Hydrochlorofluorocarbons or HCFCs contain chlorine but, unlike CFCs, they also contain hydrogen (the H) which causes them to break down in the lower atmosphere (troposphere). They are called transition chemicals because they are considered an interim step between strong ozone-depleters and replacement chemicals that are entirely ozone-friendly. Unfortunately, like CFCs, they are strong greenhouse gases and contribute towards global warming.

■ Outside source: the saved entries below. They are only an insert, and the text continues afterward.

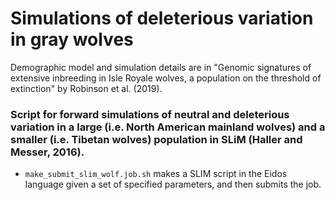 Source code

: # Simulations of deleterious variation in gray wolves

Demographic model and simulation details are in "Genomic signatures of extensive inbreeding in Isle Royale wolves, a population on the threshold of extinction" by Robinson et al. (2019).

### Script for forward simulations of neutral and deleterious variation in a large (i.e. North American mainland wolves) and a smaller (i.e. Tibetan wolves) population in SLiM (Haller and Messer, 2016).
- `make_submit_slim_wolf.job.sh` makes a SLIM script in the Eidos language given a set of specified parameters, and then submits the job.
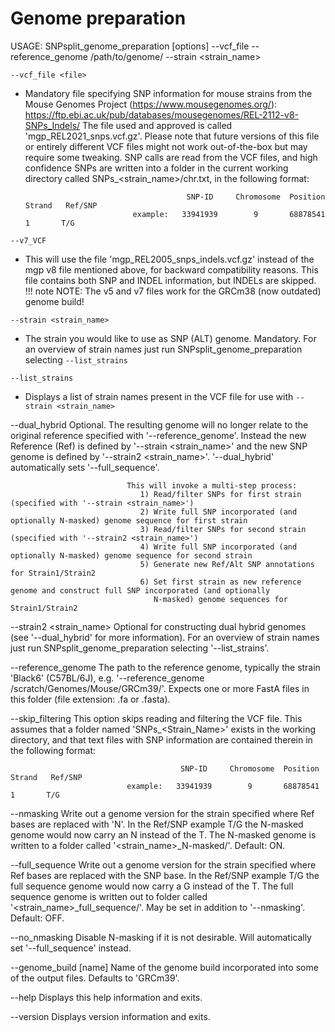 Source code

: # Genome preparation


USAGE:    SNPsplit_genome_preparation  [options] --vcf_file <file> --reference_genome /path/to/genome/ --strain <strain_name>

`--vcf_file <file>`

- Mandatory file specifying SNP information for mouse strains from the Mouse Genomes Project
                                                          (https://www.mousegenomes.org/): https://ftp.ebi.ac.uk/pub/databases/mousegenomes/REL-2112-v8-SNPs_Indels/
                                                          The file used and approved is called 'mgp_REL2021_snps.vcf.gz'. Please note that future versions
                              of this file or entirely different VCF files might not work out-of-the-box but may require some
                              tweaking. SNP calls are read from the VCF files, and high confidence SNPs are written into
                              a folder in the current working directory called SNPs_<strain_name>/chr<chromosome>.txt,
                              in the following format:

                                          SNP-ID     Chromosome  Position    Strand   Ref/SNP
                              example:   33941939        9       68878541       1       T/G

`--v7_VCF`

- This will use the file 'mgp_REL2005_snps_indels.vcf.gz' instead of the mgp v8 file mentioned above, for backward compatibility reasons. This file contains both SNP and INDEL information, but INDELs are skipped. 
!!! note
    NOTE: The v5 and v7 files work for the GRCm38 (now outdated) genome build!

`--strain <strain_name>`

- The strain you would like to use as SNP (ALT) genome. Mandatory. For an overview of strain names just run SNPsplit_genome_preparation selecting `--list_strains`

`--list_strains`

- Displays a list of strain names present in the VCF file for use with `--strain <strain_name>`

--dual_hybrid                 Optional. The resulting genome will no longer relate to the original reference specified with '--reference_genome'.
                              Instead the new Reference (Ref) is defined by '--strain <strain_name>' and the new SNP genome
                              is defined by '--strain2 <strain_name>'. '--dual_hybrid' automatically sets '--full_sequence'.

                              This will invoke a multi-step process:
                                 1) Read/filter SNPs for first strain (specified with '--strain <strain_name>')
                                 2) Write full SNP incorporated (and optionally N-masked) genome sequence for first strain
                                 3) Read/filter SNPs for second strain (specified with '--strain2 <strain_name>')
                                 4) Write full SNP incorporated (and optionally N-masked) genome sequence for second strain
                                 5) Generate new Ref/Alt SNP annotations for Strain1/Strain2
                                 6) Set first strain as new reference genome and construct full SNP incorporated (and optionally
                                    N-masked) genome sequences for Strain1/Strain2


--strain2 <strain_name>       Optional for constructing dual hybrid genomes (see '--dual_hybrid' for more information). For an
                              overview of strain names just run SNPsplit_genome_preparation selecting '--list_strains'.

--reference_genome            The path to the reference genome, typically the strain 'Black6' (C57BL/6J), e.g.
                              '--reference_genome /scratch/Genomes/Mouse/GRCm39/'. Expects one or more FastA files in this folder
                              (file extension: .fa or .fasta).

--skip_filtering              This option skips reading and filtering the VCF file. This assumes that a folder named
                              'SNPs_<Strain_Name>' exists in the working directory, and that text files with SNP information
                              are contained therein in the following format:

                                          SNP-ID     Chromosome  Position    Strand   Ref/SNP
                              example:   33941939        9       68878541       1       T/G

--nmasking                    Write out a genome version for the strain specified where Ref bases are replaced with 'N'. In the
                              Ref/SNP example T/G the N-masked genome would now carry an N instead of the T. The N-masked genome
                              is written to a folder called  '<strain_name>_N-masked/'. Default: ON.

--full_sequence               Write out a genome version for the strain specified where Ref bases are replaced with the SNP base.
                              In the Ref/SNP example T/G the full sequence genome would now carry a G instead of the T. The full
                              sequence genome is written out to folder called '<strain_name>_full_sequence/'. May be set in
                              addition to '--nmasking'. Default: OFF.

--no_nmasking                 Disable N-masking if it is not desirable. Will automatically set '--full_sequence' instead.

--genome_build [name]         Name of the genome build incorporated into some of the output files. Defaults to 'GRCm39'.

--help                        Displays this help information and exits.

--version                     Displays version information and exits. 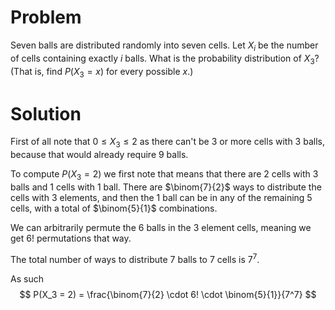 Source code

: # Problem
Seven balls are distributed randomly into seven cells. Let $X_i$ be the number of cells containing exactly $i$ balls. What is the probability distribution of $X_3$? (That is, find $P(X_3 = x)$ for every possible $x$.)

# Solution
First of all note that $0 \leq X_3 \leq 2$ as there can't be $3$ or more cells with $3$ balls, because that would already require 9 balls.

To compute $P(X_3 = 2)$ we first note that means that there are $2$ cells with 3 balls and $1$ cells with 1 ball. There are $\binom{7}{2}$ ways to distribute the cells with $3$ elements, and then the $1$ ball can be in any of the remaining $5$ cells, with a total of $\binom{5}{1}$ combinations.

We can arbitrarily permute the $6$ balls in the $3$ element cells, meaning we get $6!$ permutations that way.

The total number of ways to distribute $7$ balls to $7$ cells is $7^7$.

As such
$$
P(X_3 = 2) = \frac{\binom{7}{2} \cdot 6! \cdot \binom{5}{1}}{7^7}
$$ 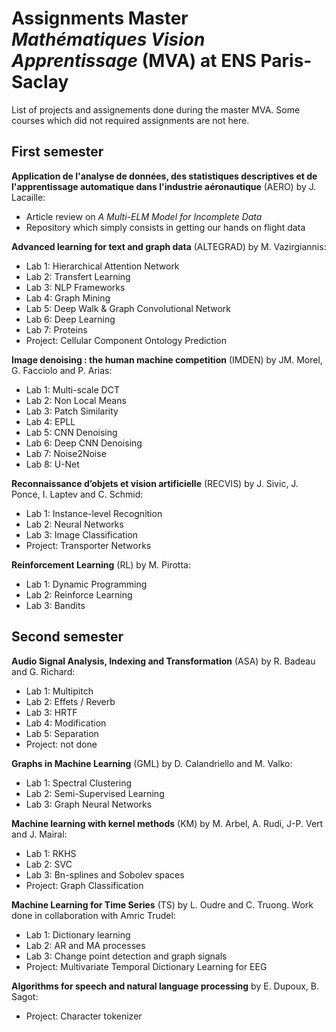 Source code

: # Assignments Master *Mathématiques Vision Apprentissage* (MVA) at ENS Paris-Saclay

List of projects and assignements done during the master MVA. Some courses which did not required assignments are not here.

## First semester

**Application de l'analyse de données, des statistiques descriptives et de l'apprentissage automatique dans l'industrie aéronautique** (AERO) by J. Lacaille:
* Article review on *A Multi-ELM Model for Incomplete Data*
* Repository which simply consists in getting our hands on flight data

**Advanced learning for text and graph data** (ALTEGRAD) by  M. Vazirgiannis:
* Lab 1: Hierarchical Attention Network
* Lab 2: Transfert Learning
* Lab 3: NLP Frameworks
* Lab 4: Graph Mining
* Lab 5: Deep Walk & Graph Convolutional Network
* Lab 6: Deep Learning
* Lab 7: Proteins
* Project: Cellular Component Ontology Prediction

**Image denoising : the human machine competition** (IMDEN) by JM. Morel, G. Facciolo and P. Arias:
* Lab 1: Multi-scale DCT
* Lab 2: Non Local Means
* Lab 3: Patch Similarity
* Lab 4: EPLL
* Lab 5: CNN Denoising
* Lab 6: Deep CNN Denoising
* Lab 7: Noise2Noise
* Lab 8: U-Net

**Reconnaissance d’objets et vision artificielle** (RECVIS) by J. Sivic, J. Ponce, I. Laptev and C. Schmid:
* Lab 1: Instance-level Recognition
* Lab 2: Neural Networks
* Lab 3: Image Classification
* Project: Transporter Networks

**Reinforcement Learning** (RL) by M. Pirotta:
* Lab 1: Dynamic Programming
* Lab 2: Reinforce Learning
* Lab 3: Bandits

## Second semester

**Audio Signal Analysis, Indexing and Transformation** (ASA) by R. Badeau and G. Richard:
* Lab 1: Multipitch
* Lab 2: Effets / Reverb
* Lab 3: HRTF
* Lab 4: Modification
* Lab 5: Separation
* Project: not done

**Graphs in Machine Learning** (GML) by D. Calandriello and M. Valko:
* Lab 1: Spectral Clustering
* Lab 2: Semi-Supervised Learning
* Lab 3: Graph Neural Networks

**Machine learning with kernel methods** (KM) by M. Arbel, A. Rudi, J-P. Vert and J. Mairal: 
* Lab 1: RKHS
* Lab 2: SVC
* Lab 3: Bn-splines and Sobolev spaces
* Project: Graph Classification

**Machine Learning for Time Series** (TS) by L. Oudre and C. Truong. Work done in collaboration with Amric Trudel:
* Lab 1: Dictionary learning
* Lab 2: AR and MA processes
* Lab 3: Change point detection and graph signals
* Project: Multivariate Temporal Dictionary Learning for EEG

**Algorithms for speech and natural language processing** by E. Dupoux, B. Sagot:
* Project: Character tokenizer  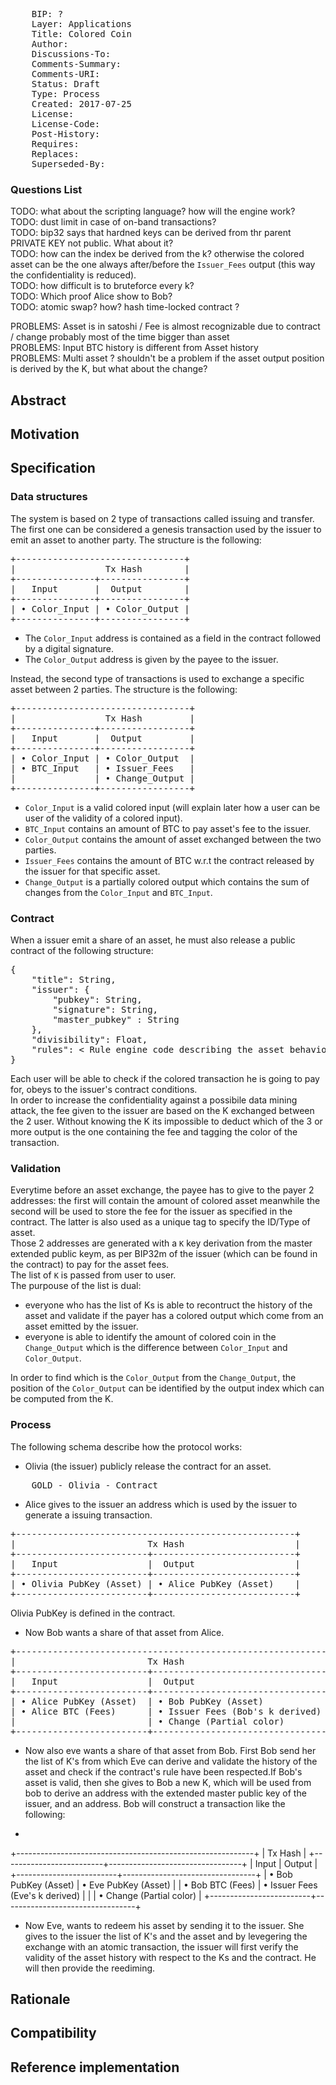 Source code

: <pre>
	BIP: ?
	Layer: Applications
	Title: Colored Coin
	Author: 
	Discussions-To: 
	Comments-Summary: 
	Comments-URI: 
	Status: Draft
	Type: Process
	Created: 2017-07-25
	License: 
	License-Code: 
	Post-History: 
	Requires: 
	Replaces: 
	Superseded-By: 
</pre>

### Questions List

TODO: what about the scripting language? how will the engine work? <br>
TODO: dust limit in case of on-band transactions? <br>
TODO: bip32 says that hardned keys can be derived from thr parent PRIVATE KEY not public. What about it? <br>
TODO: how can the index be derived from the k? otherwise the colored asset can be the one always after/before the `Issuer_Fees` output (this way the confidentiality is reduced). <br>
TODO: how difficult is to bruteforce every k? <br>
TODO: Which proof Alice show to Bob? <br>
TODO: atomic swap? how? hash time-locked contract ? <br>

PROBLEMS: Asset is in satoshi / Fee is almost recognizable due to contract / change probably most of the time bigger than asset <br>
PROBLEMS: Input BTC history is different from Asset history <br>
PROBLEMS: Multi asset ? shouldn't be a problem if the asset output position is derived by the K, but what about the change? 

## Abstract

## Motivation

## Specification

### Data structures
The system is based on 2 type of transactions called issuing and transfer. The first one can be considered a genesis transaction used by the issuer to emit an asset to another party. The structure is the following:

<pre>
+--------------------------------+
|                 Tx Hash        |
+---------------+----------------+
|   Input       |  Output        |
+---------------+----------------+               
| • Color_Input | • Color_Output |
+---------------+----------------+
</pre>

* The `Color_Input` address is contained as a field in the contract followed by a digital signature. 
* The `Color_Output` address is given by the payee to the issuer. 

Instead, the second type of transactions is used to exchange a specific asset between 2 parties. The structure is the following:

<pre>
+---------------------------------+
|                 Tx Hash         |
+---------------+-----------------+
|   Input       |  Output         |
+---------------+-----------------+              
| • Color_Input | • Color_Output  |
| • BTC_Input   | • Issuer_Fees   |
|               | • Change_Output |
+---------------+-----------------+
</pre>

* `Color_Input` is a valid colored input (will explain later how a user can be user of the validity of a colored input).
* `BTC_Input` contains an amount of BTC to pay asset's fee to the issuer.
* `Color_Output` contains the amount of asset exchanged between the two parties.
* `Issuer_Fees` contains the amount of BTC w.r.t the contract released by the issuer for that specific asset.
* `Change_Output` is a partially colored output which contains the sum of changes from the `Color_Input` and `BTC_Input`.

### Contract
When a issuer emit a share of an asset, he must also release a public contract of the following structure: <br>
<pre>
{
	"title": String,
	"issuer": {
		"pubkey": String,
		"signature": String,
		"master_pubkey" : String
	},
	"divisibility": Float,
	"rules": < Rule engine code describing the asset behavior >
}
</pre>

Each user will be able to check if the colored transaction he is going to pay for, obeys to the issuer's contract conditions. <br>
In order to increase the confidentiality against a possibile data mining attack, the fee given to the issuer are based on the K exchanged between the 2 user. Without knowing the K its impossible to deduct which of the 3 or more output is the one containing the fee and tagging the color of the transaction.

### Validation
Everytime before an asset exchange, the payee has to give to the payer 2 addresses: the first will contain the amount of colored asset meanwhile the second will be used to store the fee for the issuer as specified in the contract. The latter is also used as a unique tag to specify the ID/Type of asset. <br>
Those 2 addresses are generated with a `K` key derivation from the master extended public keym, as per BIP32m of the issuer (which can be found in the contract) to pay for the asset fees. <br>
The list of `K` is passed from user to user. <br>
The  purpouse of the list is dual:

* everyone who has the list of Ks is able to recontruct the history of the asset and validate if the payer has a colored output which come from an asset emitted by the issuer.
* everyone is able to identify the amount of colored coin in the `Change_Output` which is the difference between `Color_Input` and `Color_Output`.

In order to find which is the `Color_Output` from the `Change_Output`, the position of the `Color_Output` can be identified by the output index which can be computed from the K.

### Process
The following schema describe how the protocol works:

* Olivia (the issuer) publicly release the contract for an asset.
<pre>
	GOLD - Olivia - Contract
</pre>
* Alice gives to the issuer an address which is used by the issuer to generate a issuing transaction.
<pre>
+-----------------------------------------------------+
|                         Tx Hash                     |
+-------------------------+---------------------------+
|   Input                 |  Output                   |
+-------------------------+---------------------------+
| • Olivia PubKey (Asset) | • Alice PubKey (Asset)    |
+-------------------------+---------------------------+
</pre>
Olivia PubKey is defined in the contract.
* Now Bob wants a share of that asset from Alice. 
<pre>
+-----------------------------------------------------------+
|                         Tx Hash                           |
+-------------------------+---------------------------------+
|   Input                 |  Output                         |
+-------------------------+---------------------------------+
| • Alice PubKey (Asset)  | • Bob PubKey (Asset)            |
| • Alice BTC (Fees)      | • Issuer Fees (Bob's k derived) |
|                         | • Change (Partial color)        |
+-------------------------+---------------------------------+
</pre>
* Now also eve wants a share of that asset from Bob. First Bob send her the list of K's from which Eve can derive and validate the history of the asset and check if the contract's rule have been respected.If Bob's asset is valid, then she gives to Bob a new K, which will be used from bob to derive an address with the extended master public key of the issuer, and an address. Bob will construct a transaction like the following:
* <pre>
+-----------------------------------------------------------+
|                         Tx Hash                           |
+-------------------------+---------------------------------+
|   Input                 |  Output                         |
+-------------------------+---------------------------------+
| • Bob PubKey (Asset)    | • Eve PubKey (Asset)            |
| • Bob BTC (Fees)        | • Issuer Fees (Eve's k derived) |
|                         | • Change (Partial color)        |
+-------------------------+---------------------------------+
</pre>
* Now Eve, wants to redeem his asset by sending it to the issuer. She gives to the issuer the list of K's and the asset and by levegering the exchange with an atomic transaction, the issuer will first verify the validity of the asset history with respect to the Ks and the contract. He will then provide the reediming.

## Rationale

## Compatibility

## Reference implementation
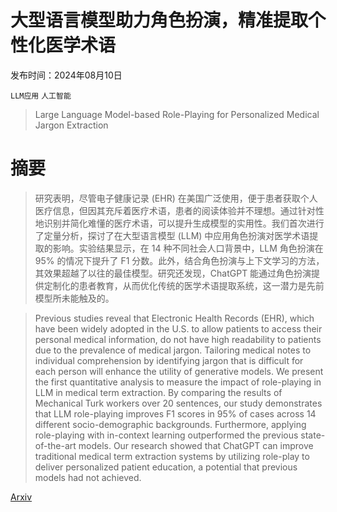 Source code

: # 大型语言模型助力角色扮演，精准提取个性化医学术语

发布时间：2024年08月10日

`LLM应用` `人工智能`

> Large Language Model-based Role-Playing for Personalized Medical Jargon Extraction

# 摘要

> 研究表明，尽管电子健康记录 (EHR) 在美国广泛使用，便于患者获取个人医疗信息，但因其充斥着医疗术语，患者的阅读体验并不理想。通过针对性地识别并简化难懂的医疗术语，可以提升生成模型的实用性。我们首次进行了定量分析，探讨了在大型语言模型 (LLM) 中应用角色扮演对医学术语提取的影响。实验结果显示，在 14 种不同社会人口背景中，LLM 角色扮演在 95% 的情况下提升了 F1 分数。此外，结合角色扮演与上下文学习的方法，其效果超越了以往的最佳模型。研究还发现，ChatGPT 能通过角色扮演提供定制化的患者教育，从而优化传统的医学术语提取系统，这一潜力是先前模型所未能触及的。

> Previous studies reveal that Electronic Health Records (EHR), which have been widely adopted in the U.S. to allow patients to access their personal medical information, do not have high readability to patients due to the prevalence of medical jargon. Tailoring medical notes to individual comprehension by identifying jargon that is difficult for each person will enhance the utility of generative models. We present the first quantitative analysis to measure the impact of role-playing in LLM in medical term extraction. By comparing the results of Mechanical Turk workers over 20 sentences, our study demonstrates that LLM role-playing improves F1 scores in 95% of cases across 14 different socio-demographic backgrounds. Furthermore, applying role-playing with in-context learning outperformed the previous state-of-the-art models. Our research showed that ChatGPT can improve traditional medical term extraction systems by utilizing role-play to deliver personalized patient education, a potential that previous models had not achieved.

[Arxiv](https://arxiv.org/abs/2408.05555)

Carbon tetrachloride (CCl4), despite its toxicity, was first used in the early 1900s as a fire extinguishant, and more recently as an industrial solvent, an agricultural fumigant, and in many other industrial processes including petrochemical refining, and pesticide and pharmaceuticals production. Recently it has also been used in the production of CFC-11 and CFC-12. It has accounted for less than 8% of total ozone depletion. The use of carbon tetrachloride in developed countries has been prohibited since the beginning of 1996 under the Montreal Protocol.
Methyl chloroform, also known as 1,1,1 trichloroethane is a versatile, all-purpose industrial solvent used primarily to clean metal and electronic parts. It was introduced in the 1950s as a substitute for carbon tetrachloride. Methyl chloroform has accounted for roughly 5% of total ozone depletion. The use of methyl chloroform in developed countries has been prohibited since the beginning of 1996 under the Montreal Protocol.
Halons, unlike CFCs, contain bromine, which also destroys ozone in the stratosphere. Halons are used primarily as fire suppressants. Halon-1301 has an ozone depleting potential 10 times that of CFC-11. Although the use of halons in developed countries has been phased out since 1996, the atmospheric concentration of these potent, long-lived ozone destroyers is still rising by an estimated 11 to 15% annually. To date halons have accounted for about 5% of global ozone depletion.
Methyl bromide, another bromine-containing halocarbon, has been used as a pesticide since the 1960s. Today, scientists estimate that human sources of methyl bromide are responsible for approximately 5 to 10% of global ozone depletion.